EXERCISE REQUIREMENTS ▸ Reproduce exactly, and only, the lines running from the start of the entries below to the line containing "3. **Location**: This".

*** Opening INPUT MATERIAL ***

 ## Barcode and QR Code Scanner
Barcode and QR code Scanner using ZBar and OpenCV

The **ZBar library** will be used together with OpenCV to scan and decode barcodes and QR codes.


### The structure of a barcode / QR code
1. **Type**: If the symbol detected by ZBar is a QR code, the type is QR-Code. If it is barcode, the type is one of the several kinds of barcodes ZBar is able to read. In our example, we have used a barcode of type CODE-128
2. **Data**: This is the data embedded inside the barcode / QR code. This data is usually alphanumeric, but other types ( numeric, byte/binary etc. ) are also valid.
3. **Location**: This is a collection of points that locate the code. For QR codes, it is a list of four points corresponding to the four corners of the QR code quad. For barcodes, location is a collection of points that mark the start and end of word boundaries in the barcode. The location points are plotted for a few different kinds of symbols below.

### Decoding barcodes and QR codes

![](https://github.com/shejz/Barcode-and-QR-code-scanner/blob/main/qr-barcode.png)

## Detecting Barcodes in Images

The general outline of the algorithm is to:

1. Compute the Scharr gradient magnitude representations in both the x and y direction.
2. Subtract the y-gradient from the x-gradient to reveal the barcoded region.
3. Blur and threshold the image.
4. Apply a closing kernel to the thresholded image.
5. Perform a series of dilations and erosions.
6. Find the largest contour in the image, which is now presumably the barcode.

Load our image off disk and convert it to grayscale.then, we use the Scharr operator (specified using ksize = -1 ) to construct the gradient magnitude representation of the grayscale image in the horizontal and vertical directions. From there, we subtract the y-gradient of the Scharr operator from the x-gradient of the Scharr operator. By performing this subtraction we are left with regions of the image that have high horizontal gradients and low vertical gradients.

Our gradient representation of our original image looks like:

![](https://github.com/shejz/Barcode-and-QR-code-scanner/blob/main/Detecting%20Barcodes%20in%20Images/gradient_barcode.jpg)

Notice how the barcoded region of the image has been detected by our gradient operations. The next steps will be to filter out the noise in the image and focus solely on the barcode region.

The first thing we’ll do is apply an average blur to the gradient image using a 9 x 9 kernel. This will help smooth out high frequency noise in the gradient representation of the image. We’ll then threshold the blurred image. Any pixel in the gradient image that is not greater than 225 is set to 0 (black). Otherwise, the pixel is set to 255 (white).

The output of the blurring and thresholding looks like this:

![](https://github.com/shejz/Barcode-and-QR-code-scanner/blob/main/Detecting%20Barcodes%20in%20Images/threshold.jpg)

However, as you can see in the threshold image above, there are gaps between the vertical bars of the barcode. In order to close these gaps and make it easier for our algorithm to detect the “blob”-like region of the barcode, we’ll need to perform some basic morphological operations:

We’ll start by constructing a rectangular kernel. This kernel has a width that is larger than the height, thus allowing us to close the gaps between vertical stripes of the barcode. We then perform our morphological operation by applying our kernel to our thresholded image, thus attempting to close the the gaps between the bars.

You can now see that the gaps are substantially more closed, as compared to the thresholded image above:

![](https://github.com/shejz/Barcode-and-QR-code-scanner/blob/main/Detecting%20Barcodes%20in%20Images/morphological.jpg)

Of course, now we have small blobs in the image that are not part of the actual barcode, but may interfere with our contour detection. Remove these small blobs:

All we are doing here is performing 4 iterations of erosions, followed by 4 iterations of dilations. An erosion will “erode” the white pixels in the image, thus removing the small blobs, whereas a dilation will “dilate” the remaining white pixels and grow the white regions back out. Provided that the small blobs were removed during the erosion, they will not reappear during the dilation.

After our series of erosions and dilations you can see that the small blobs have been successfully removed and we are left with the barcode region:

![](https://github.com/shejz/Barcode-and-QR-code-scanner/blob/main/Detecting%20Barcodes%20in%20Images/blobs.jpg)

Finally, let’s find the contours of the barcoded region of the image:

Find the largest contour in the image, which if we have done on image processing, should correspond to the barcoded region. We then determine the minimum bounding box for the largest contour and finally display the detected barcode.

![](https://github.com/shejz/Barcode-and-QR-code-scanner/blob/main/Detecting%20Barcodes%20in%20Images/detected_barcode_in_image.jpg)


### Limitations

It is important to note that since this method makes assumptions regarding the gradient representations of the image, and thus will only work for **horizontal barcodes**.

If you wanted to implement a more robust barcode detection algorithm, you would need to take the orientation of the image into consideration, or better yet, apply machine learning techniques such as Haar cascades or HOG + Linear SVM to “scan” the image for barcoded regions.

*** Closing INPUT MATERIAL ***

SOLUTION TO THE EXERCISE ▸
 ## Barcode and QR Code Scanner
Barcode and QR code Scanner using ZBar and OpenCV

The **ZBar library** will be used together with OpenCV to scan and decode barcodes and QR codes.


### The structure of a barcode / QR code
1. **Type**: If the symbol detected by ZBar is a QR code, the type is QR-Code. If it is barcode, the type is one of the several kinds of barcodes ZBar is able to read. In our example, we have used a barcode of type CODE-128
2. **Data**: This is the data embedded inside the barcode / QR code. This data is usually alphanumeric, but other types ( numeric, byte/binary etc. ) are also valid.
3. **Location**: This is a collection of points that locate the code. For QR codes, it is a list of four points corresponding to the four corners of the QR code quad. For barcodes, location is a collection of points that mark the start and end of word boundaries in the barcode. The location points are plotted for a few different kinds of symbols below.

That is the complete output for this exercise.